**** RECORDED INFORMATION

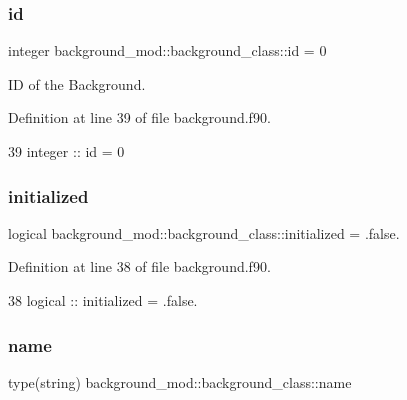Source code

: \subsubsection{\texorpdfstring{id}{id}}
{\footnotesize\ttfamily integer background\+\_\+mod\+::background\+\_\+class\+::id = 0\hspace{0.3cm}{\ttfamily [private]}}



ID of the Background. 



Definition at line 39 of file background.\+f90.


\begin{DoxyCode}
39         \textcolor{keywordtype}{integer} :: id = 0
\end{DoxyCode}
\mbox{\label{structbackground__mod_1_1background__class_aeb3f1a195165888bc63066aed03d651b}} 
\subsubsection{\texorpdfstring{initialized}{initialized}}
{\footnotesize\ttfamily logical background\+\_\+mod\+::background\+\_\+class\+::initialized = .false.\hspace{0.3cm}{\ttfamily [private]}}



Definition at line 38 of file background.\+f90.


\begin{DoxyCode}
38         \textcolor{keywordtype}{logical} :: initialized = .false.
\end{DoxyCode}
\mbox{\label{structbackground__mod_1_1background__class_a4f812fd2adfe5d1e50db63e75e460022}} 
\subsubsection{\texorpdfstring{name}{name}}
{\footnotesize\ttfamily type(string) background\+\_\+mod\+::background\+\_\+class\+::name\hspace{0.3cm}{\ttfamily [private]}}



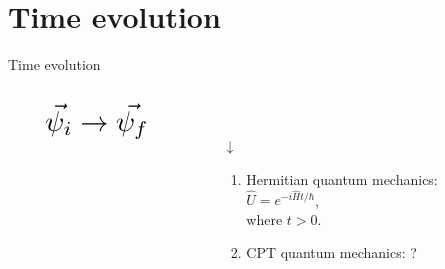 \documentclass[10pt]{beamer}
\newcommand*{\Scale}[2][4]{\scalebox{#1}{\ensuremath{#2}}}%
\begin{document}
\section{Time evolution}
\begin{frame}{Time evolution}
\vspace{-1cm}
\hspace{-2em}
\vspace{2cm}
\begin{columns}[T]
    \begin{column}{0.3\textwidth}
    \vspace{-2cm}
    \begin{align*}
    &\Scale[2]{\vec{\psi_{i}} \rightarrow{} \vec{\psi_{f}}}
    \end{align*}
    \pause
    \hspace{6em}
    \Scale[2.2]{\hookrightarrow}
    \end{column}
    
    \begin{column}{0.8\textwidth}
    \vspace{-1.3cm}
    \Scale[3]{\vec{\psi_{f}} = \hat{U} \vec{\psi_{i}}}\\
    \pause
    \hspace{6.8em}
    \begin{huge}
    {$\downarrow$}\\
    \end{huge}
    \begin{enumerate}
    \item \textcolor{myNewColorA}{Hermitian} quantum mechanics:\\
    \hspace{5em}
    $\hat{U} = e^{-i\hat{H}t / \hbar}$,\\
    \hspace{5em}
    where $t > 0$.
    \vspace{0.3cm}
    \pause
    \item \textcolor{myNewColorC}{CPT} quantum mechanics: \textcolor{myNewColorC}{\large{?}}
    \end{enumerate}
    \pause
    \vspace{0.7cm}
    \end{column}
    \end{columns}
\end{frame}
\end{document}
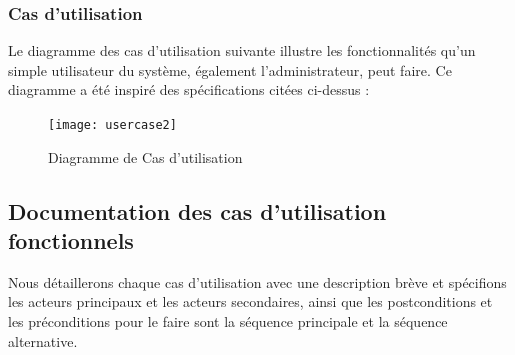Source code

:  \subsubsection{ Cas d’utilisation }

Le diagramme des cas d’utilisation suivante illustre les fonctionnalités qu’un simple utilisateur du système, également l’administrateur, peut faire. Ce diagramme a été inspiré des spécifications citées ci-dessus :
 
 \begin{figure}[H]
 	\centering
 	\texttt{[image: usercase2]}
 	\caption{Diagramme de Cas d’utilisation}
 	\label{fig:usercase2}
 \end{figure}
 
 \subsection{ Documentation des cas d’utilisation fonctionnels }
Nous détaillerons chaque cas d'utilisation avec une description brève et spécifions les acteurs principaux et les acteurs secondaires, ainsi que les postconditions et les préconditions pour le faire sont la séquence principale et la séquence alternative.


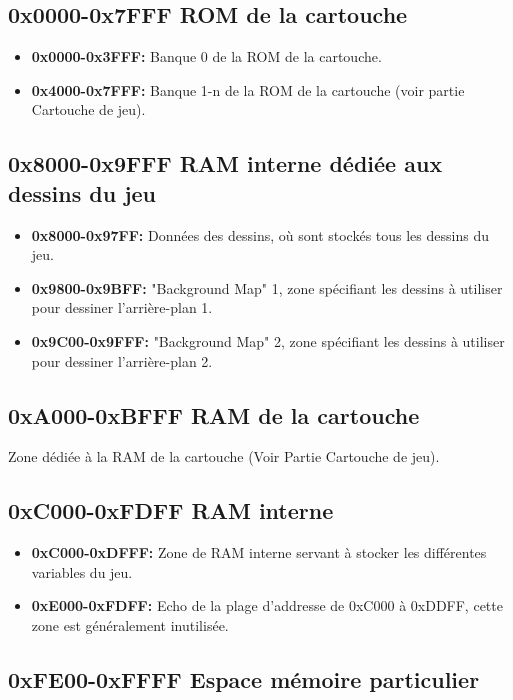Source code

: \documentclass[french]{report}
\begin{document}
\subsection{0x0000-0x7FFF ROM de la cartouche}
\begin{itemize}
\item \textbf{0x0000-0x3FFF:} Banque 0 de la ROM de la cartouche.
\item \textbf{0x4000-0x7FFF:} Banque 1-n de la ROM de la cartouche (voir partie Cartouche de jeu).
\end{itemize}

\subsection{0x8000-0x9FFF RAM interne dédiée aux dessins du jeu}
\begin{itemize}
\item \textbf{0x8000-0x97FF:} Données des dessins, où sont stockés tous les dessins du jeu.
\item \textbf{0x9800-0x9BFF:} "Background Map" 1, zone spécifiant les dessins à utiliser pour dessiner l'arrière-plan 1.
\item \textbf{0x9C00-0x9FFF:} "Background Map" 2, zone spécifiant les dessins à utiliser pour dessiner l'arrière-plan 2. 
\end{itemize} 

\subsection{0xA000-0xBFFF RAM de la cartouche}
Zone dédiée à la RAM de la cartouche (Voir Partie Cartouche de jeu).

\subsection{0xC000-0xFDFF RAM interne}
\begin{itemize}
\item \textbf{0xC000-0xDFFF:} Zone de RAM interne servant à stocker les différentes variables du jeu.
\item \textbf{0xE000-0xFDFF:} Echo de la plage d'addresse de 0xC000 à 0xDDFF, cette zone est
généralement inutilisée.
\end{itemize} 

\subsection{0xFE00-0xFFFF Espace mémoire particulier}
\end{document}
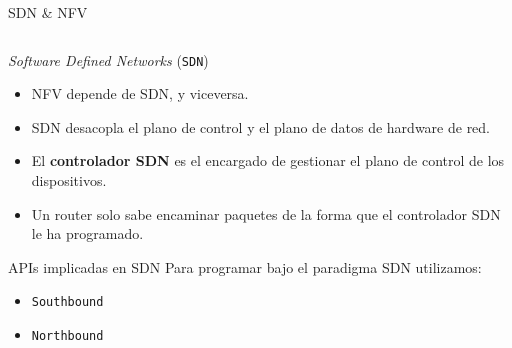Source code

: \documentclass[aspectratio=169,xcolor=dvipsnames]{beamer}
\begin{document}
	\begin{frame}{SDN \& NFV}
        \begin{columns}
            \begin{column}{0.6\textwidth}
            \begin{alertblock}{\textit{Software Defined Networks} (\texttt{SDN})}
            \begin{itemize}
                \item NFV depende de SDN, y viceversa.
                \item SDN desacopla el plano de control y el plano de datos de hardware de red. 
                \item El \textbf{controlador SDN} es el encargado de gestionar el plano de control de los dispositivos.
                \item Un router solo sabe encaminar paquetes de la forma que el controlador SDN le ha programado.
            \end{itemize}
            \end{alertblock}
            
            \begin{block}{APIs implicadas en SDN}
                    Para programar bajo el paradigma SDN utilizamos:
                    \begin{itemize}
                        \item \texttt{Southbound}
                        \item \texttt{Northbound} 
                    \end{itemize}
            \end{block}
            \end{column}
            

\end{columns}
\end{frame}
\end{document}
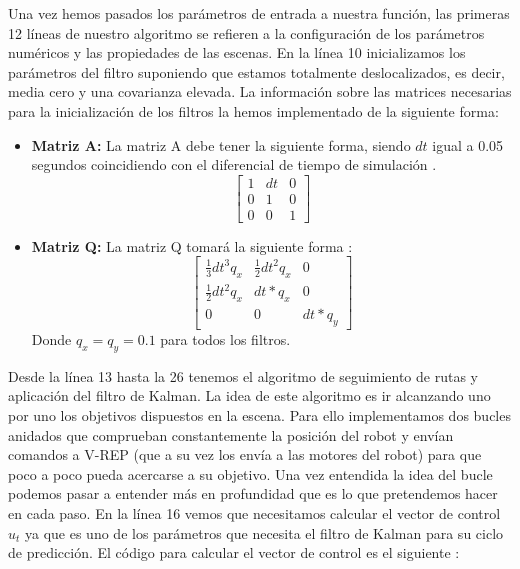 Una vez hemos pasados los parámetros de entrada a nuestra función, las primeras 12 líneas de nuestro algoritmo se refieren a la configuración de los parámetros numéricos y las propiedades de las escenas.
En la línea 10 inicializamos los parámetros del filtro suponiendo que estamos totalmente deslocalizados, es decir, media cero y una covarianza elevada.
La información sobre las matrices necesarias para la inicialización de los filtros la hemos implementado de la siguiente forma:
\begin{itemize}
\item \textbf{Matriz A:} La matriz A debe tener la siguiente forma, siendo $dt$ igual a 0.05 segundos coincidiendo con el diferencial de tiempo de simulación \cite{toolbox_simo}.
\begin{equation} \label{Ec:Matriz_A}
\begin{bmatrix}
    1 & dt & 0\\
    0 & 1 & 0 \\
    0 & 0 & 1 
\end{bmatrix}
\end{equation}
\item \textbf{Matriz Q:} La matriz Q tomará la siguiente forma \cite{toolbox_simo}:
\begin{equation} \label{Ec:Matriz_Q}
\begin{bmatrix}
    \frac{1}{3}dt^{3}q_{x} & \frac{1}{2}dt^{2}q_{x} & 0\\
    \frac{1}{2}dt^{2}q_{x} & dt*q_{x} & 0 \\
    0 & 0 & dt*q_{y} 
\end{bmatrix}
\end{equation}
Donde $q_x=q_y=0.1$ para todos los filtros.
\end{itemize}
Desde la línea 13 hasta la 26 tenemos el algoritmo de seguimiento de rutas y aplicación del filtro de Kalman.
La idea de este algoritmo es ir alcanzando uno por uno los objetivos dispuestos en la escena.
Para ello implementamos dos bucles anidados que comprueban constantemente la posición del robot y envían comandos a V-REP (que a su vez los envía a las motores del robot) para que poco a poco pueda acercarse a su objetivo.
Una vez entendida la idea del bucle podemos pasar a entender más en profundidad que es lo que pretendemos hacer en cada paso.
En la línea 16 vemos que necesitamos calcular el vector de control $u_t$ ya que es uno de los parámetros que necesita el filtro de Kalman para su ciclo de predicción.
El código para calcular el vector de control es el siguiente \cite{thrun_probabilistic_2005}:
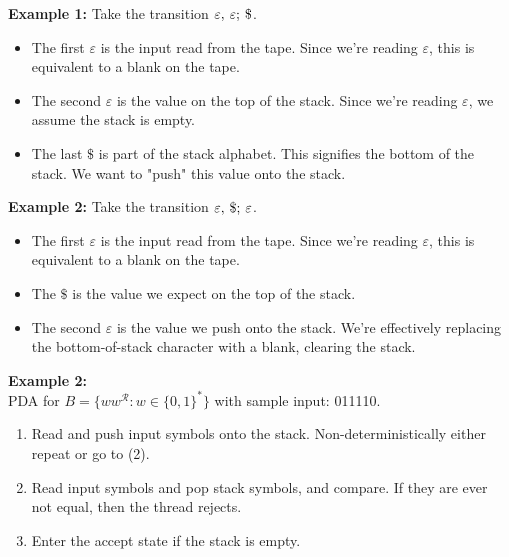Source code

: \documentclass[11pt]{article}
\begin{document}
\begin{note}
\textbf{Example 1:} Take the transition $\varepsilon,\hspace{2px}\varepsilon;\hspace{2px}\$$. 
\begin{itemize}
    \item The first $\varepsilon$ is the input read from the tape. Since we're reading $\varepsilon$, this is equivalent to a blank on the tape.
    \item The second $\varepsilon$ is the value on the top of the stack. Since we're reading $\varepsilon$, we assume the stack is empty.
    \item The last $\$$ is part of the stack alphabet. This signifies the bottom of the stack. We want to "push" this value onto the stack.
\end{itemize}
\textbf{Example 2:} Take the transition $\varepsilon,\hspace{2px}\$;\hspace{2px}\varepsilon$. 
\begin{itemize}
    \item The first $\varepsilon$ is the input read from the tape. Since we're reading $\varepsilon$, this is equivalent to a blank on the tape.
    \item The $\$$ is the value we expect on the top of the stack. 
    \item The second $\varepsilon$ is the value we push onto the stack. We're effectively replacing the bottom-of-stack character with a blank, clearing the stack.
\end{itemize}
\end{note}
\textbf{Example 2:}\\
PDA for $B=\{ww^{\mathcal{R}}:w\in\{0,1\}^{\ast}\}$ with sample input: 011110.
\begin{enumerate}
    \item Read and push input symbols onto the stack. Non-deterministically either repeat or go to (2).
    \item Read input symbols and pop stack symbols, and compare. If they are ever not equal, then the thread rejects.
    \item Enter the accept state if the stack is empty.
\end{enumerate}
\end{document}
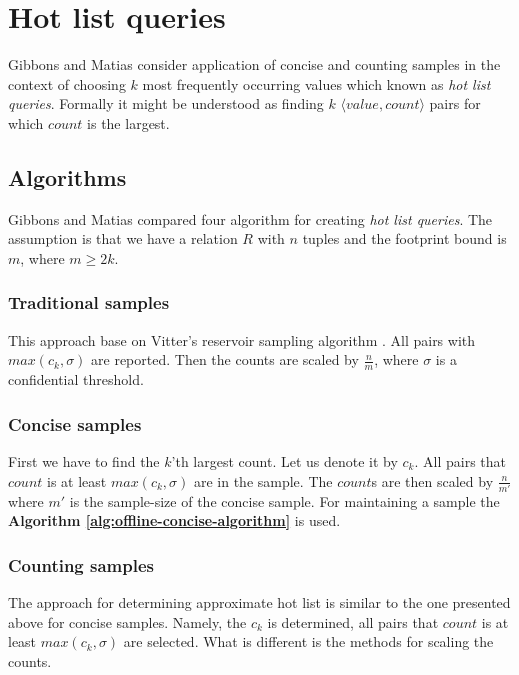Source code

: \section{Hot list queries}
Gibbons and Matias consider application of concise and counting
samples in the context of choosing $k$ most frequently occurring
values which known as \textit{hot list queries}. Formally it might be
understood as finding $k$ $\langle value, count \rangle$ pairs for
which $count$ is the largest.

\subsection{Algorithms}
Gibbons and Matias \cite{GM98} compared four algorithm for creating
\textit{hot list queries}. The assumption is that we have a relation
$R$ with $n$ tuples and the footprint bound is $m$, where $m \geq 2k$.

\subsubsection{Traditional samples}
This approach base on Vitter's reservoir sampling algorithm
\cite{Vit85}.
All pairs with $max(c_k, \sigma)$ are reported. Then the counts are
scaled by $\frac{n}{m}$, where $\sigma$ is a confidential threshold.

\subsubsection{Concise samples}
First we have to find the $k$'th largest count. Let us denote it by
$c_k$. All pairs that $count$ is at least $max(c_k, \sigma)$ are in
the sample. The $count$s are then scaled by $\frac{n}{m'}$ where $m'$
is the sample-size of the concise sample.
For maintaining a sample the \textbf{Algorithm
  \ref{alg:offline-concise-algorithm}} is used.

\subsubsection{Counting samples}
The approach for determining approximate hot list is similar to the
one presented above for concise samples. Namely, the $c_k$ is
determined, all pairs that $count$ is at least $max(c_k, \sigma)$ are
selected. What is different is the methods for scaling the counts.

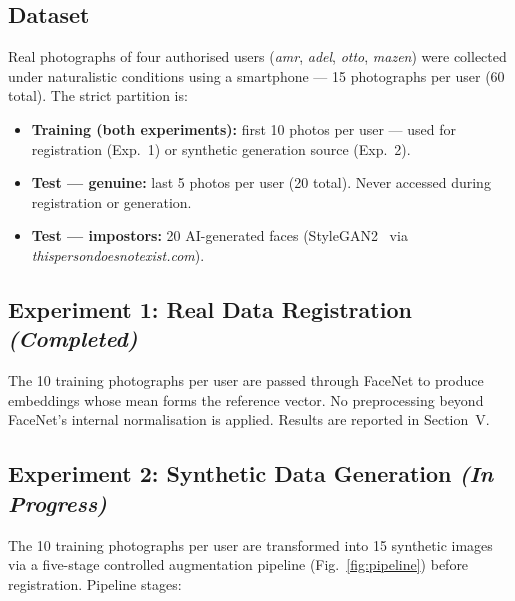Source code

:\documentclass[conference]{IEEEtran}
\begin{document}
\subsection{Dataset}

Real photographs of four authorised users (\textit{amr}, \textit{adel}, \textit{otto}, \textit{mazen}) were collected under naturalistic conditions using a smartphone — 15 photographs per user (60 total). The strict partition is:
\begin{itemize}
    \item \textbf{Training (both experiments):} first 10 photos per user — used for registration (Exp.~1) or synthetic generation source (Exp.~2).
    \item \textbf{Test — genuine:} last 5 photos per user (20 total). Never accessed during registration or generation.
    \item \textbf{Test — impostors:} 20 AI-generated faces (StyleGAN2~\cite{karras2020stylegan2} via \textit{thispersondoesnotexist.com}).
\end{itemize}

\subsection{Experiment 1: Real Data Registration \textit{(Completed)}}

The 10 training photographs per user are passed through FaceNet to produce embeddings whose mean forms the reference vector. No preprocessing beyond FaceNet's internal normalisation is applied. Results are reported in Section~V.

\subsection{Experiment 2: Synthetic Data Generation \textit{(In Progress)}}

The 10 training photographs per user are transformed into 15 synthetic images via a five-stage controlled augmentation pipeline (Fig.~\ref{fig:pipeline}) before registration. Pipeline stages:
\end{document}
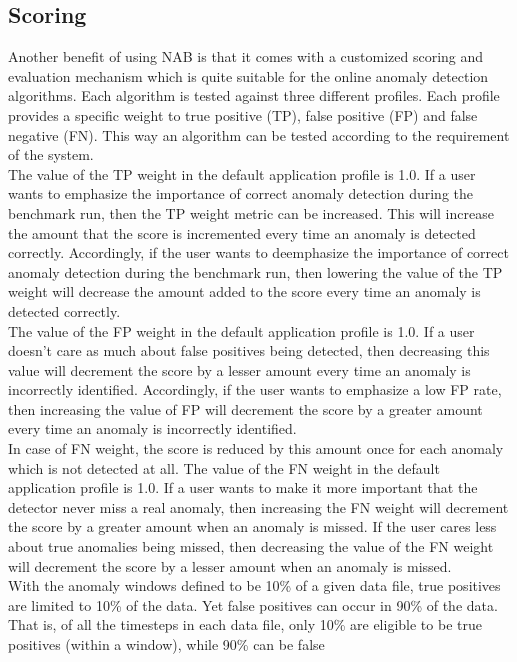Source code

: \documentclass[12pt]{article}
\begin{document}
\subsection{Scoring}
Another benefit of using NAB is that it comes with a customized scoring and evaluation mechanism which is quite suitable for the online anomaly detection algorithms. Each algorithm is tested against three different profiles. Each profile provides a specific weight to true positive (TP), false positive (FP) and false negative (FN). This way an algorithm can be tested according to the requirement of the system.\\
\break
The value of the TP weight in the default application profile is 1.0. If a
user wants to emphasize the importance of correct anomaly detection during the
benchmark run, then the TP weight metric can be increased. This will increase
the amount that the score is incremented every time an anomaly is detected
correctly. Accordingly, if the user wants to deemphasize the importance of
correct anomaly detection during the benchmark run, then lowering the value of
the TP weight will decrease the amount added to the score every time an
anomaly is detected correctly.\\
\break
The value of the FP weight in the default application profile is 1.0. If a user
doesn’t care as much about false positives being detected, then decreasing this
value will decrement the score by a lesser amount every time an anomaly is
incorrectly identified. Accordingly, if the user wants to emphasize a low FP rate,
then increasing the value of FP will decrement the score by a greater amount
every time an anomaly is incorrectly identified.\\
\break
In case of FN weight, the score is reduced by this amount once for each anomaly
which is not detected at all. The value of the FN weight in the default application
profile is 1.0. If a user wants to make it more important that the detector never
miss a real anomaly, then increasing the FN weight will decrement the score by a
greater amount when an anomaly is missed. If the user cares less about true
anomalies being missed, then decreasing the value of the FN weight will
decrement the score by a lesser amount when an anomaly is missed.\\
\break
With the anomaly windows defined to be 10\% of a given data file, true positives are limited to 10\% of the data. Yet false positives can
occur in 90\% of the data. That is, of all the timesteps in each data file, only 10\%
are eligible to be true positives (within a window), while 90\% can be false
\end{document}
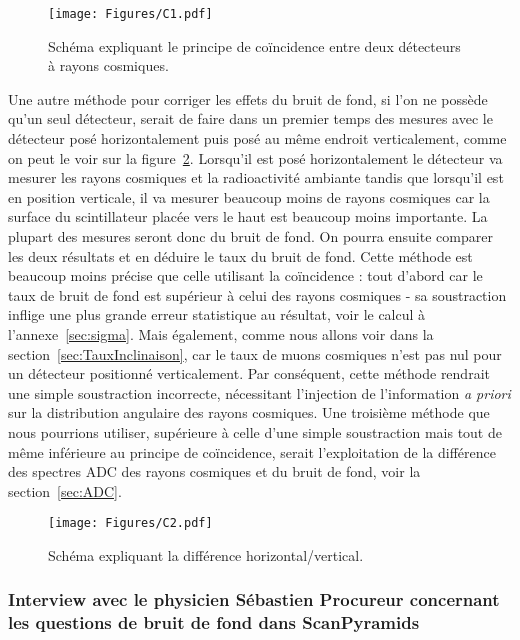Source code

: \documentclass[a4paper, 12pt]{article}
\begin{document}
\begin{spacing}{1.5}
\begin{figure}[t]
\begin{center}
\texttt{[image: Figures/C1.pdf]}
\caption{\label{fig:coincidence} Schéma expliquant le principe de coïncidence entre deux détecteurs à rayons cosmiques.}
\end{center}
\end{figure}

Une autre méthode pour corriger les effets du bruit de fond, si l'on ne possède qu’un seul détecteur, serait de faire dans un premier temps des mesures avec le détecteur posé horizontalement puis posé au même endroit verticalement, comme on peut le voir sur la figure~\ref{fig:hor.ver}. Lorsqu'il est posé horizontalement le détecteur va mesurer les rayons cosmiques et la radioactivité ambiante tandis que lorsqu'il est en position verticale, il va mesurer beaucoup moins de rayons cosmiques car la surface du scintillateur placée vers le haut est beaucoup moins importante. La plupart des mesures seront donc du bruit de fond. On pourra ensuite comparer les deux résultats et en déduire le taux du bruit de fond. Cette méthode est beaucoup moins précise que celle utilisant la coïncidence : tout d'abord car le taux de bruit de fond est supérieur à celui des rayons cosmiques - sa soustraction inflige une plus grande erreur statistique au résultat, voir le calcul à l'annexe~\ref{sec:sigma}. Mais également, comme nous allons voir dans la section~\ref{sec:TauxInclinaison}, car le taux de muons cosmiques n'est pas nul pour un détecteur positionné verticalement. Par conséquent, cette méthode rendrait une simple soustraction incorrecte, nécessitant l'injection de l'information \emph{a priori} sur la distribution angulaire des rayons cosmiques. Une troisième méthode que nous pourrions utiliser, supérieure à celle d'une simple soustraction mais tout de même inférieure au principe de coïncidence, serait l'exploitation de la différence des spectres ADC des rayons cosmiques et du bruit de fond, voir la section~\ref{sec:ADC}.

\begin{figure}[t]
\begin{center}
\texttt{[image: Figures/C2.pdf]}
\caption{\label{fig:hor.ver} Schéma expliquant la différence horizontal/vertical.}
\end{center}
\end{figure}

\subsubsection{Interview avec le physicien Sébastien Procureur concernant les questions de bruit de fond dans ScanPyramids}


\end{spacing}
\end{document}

********

TASK REQUIREMENTS → Lines containing the string "which" are the ones to copy from the entries above.

ANSWER SECTION →
values which known as \textit{hot list queries}. Formally it might be
which $count$ is the largest.
Another benefit of using NAB is that it comes with a customized scoring and evaluation mechanism which is quite suitable for the online anomaly detection algorithms. Each algorithm is tested against three different profiles. Each profile provides a specific weight to true positive (TP), false positive (FP) and false negative (FN). This way an algorithm can be tested according to the requirement of the system.\\
which is not detected at all. The value of the FN weight in the default application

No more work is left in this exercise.